## Imports

In [None]:
import cv2
import os
import numpy as np
from matplotlib import pyplot as plt
from collections import defaultdict
from tqdm import tqdm

## Settings

In [None]:
src_folder = '/home/drevital/obstacles_classification_datasets/obstacle_classification_RGB_data'
annotated_folder = '/home/drevital/obstacles_classification_datasets/rgb_6/annotated'
in_folders = ['/home/drevital/obstacles_classification_datasets/rgb_6/train']
out_folders = ['/home/drevital/obstacles_classification_datasets/ggm_close_open_11/train']
sites = ['_'.join(s.split('_')[:-2]) for s in os.listdir(src_folder)]
threshold_decrement = 1
min_white_percent = .05
kernel_size = 11

In [None]:
sites

In [None]:
site_thresholds = {'israel': 55,
                   'new_factory': 50,
                   'new_factory_humid': 50,
                   'musashi_office': 40,
                   'koki_factory': 40}
default_threshold = 50

## Make dictionary for the image names of each site

In [None]:
site_images = defaultdict(list)

for site in sites:
    site_folder = os.path.join(src_folder, site + '_rgb_data','all_data')
    class_folders = os.listdir(site_folder)
    for cls in class_folders:
        site_images[site] += [f for f in os.listdir(os.path.join(site_folder,cls))]

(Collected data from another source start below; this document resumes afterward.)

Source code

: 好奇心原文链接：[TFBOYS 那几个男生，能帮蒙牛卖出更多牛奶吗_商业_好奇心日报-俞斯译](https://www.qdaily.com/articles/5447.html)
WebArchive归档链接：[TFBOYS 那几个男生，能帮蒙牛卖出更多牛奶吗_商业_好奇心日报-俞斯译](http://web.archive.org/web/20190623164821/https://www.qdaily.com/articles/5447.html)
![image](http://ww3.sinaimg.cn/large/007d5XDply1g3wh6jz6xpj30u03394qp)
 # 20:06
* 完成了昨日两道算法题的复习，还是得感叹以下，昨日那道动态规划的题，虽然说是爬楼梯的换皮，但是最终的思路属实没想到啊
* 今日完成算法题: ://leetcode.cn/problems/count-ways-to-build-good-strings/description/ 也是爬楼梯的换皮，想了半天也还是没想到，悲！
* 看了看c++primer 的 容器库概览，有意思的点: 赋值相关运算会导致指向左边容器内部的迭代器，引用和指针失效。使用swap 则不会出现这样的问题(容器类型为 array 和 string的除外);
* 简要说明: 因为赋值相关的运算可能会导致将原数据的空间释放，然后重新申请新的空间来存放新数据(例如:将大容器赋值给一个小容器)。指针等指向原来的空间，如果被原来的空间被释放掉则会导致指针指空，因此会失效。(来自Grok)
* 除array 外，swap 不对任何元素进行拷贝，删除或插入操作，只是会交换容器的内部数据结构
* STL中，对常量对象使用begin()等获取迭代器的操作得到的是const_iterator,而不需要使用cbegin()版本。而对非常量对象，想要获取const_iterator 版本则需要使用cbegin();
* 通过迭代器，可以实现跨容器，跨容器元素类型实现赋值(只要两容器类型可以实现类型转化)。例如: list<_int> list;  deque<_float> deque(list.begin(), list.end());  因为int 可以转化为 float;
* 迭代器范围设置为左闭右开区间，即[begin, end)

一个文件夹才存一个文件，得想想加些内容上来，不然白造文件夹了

## List images not found in any site

In [None]:
class_folders = ['no_obstacle', 'obstacle']

for class_folder in class_folders:
    annotated = os.listdir(os.path.join(annotated_folder, class_folder))
    for a in annotated:
        # alt_name takes into account the same name with ignoring one _ at the end
        alt_name = '.'.join(a.split('.')[:-1])[:-1] + '.jpg'
        found_states = [a in site_images[site] for site in sites]
        found = any(found_states)
        alt_found = any([alt_name in site_images[site] for site in sites])
        found = found or alt_found
        if not found:
            print(f'{class_folder}: {a}')

## A funciton to find the source site of a given image

In [None]:
def find_site_and_threshold(im_name):
    found_states = [im_name in site_images[site] for site in sites]
    
    if any(found_states):
        site = sites[np.argmax(found_states)]
        threshold = site_thresholds[site]
    else:
        site = 'unknown'
        threshold = default_threshold
        
    return site, threshold

## A function to generate <ref, current, mask> triplet from <ref, current> pair

In [None]:
def triplet_image(pair, threshold):
    h = pair.shape[0]
    w = pair.shape[1]
    ref = pair[:, :w//2, 1]
    current = pair[:, w//2:, 1]
    pixels = h * w
    
    diff = cv2.absdiff(current, ref)

    # Loop to generate mask, with threshold decrements, until receving a non-zero mask
    while True and threshold > 0:
        _, mask = cv2.threshold(diff, threshold, 255, cv2.THRESH_BINARY)

        # Pad the contoured image with zeros, to enable the kernel be applied on edges
        mask_pad = np.zeros((mask.shape[0]+100, mask.shape[1]+100), np.uint8)
        x1 = (mask_pad.shape[0] - mask.shape[0]) // 2
        x2 = x1 + mask.shape[0]
        y1 = (mask_pad.shape[1] - mask.shape[1]) // 2
        y2 = y1 + mask.shape[1]
        mask_pad[x1:x2, y1:y2] = mask

        # morphological operations
        kernel = np.ones((kernel_size, kernel_size), np.uint8)
        copyImg = cv2.morphologyEx(mask_pad, cv2.MORPH_CLOSE, kernel)
        copyImg = cv2.morphologyEx(copyImg, cv2.MORPH_OPEN, kernel)

        # Return to original countoured image dimensions
        mask = copyImg[x1:x2, y1:y2]

        if (np.sum(mask)//255) / pixels > min_white_percent:
            break

        threshold -= threshold_decrement
    
    return cv2.hconcat([ref, current, mask])

## Loop over in_folders, create <ref, current, mask> images and write the to corresponding out_folders

In [None]:
class_names = ['no_obstacle', 'obstacle']

for i, in_folder in enumerate(in_folders):
    for class_name in class_names:
        class_path = os.path.join(in_folder, class_name)
        im_names = os.listdir(class_path)
        for im_name in tqdm(im_names):
            im_path = os.path.join(class_path, im_name)
            pair = cv2.imread(im_path)
            site, threshold = find_site_and_threshold(im_name)
            triplet = triplet_image(pair, threshold)
            out_im_name = '.'.join(im_name.split('.')[:-1]) + f'_{site}_.jpg'
            out_path = os.path.join(out_folders[i], class_name, out_im_name)
            print(out_path)
            cv2.imwrite(out_path, triplet)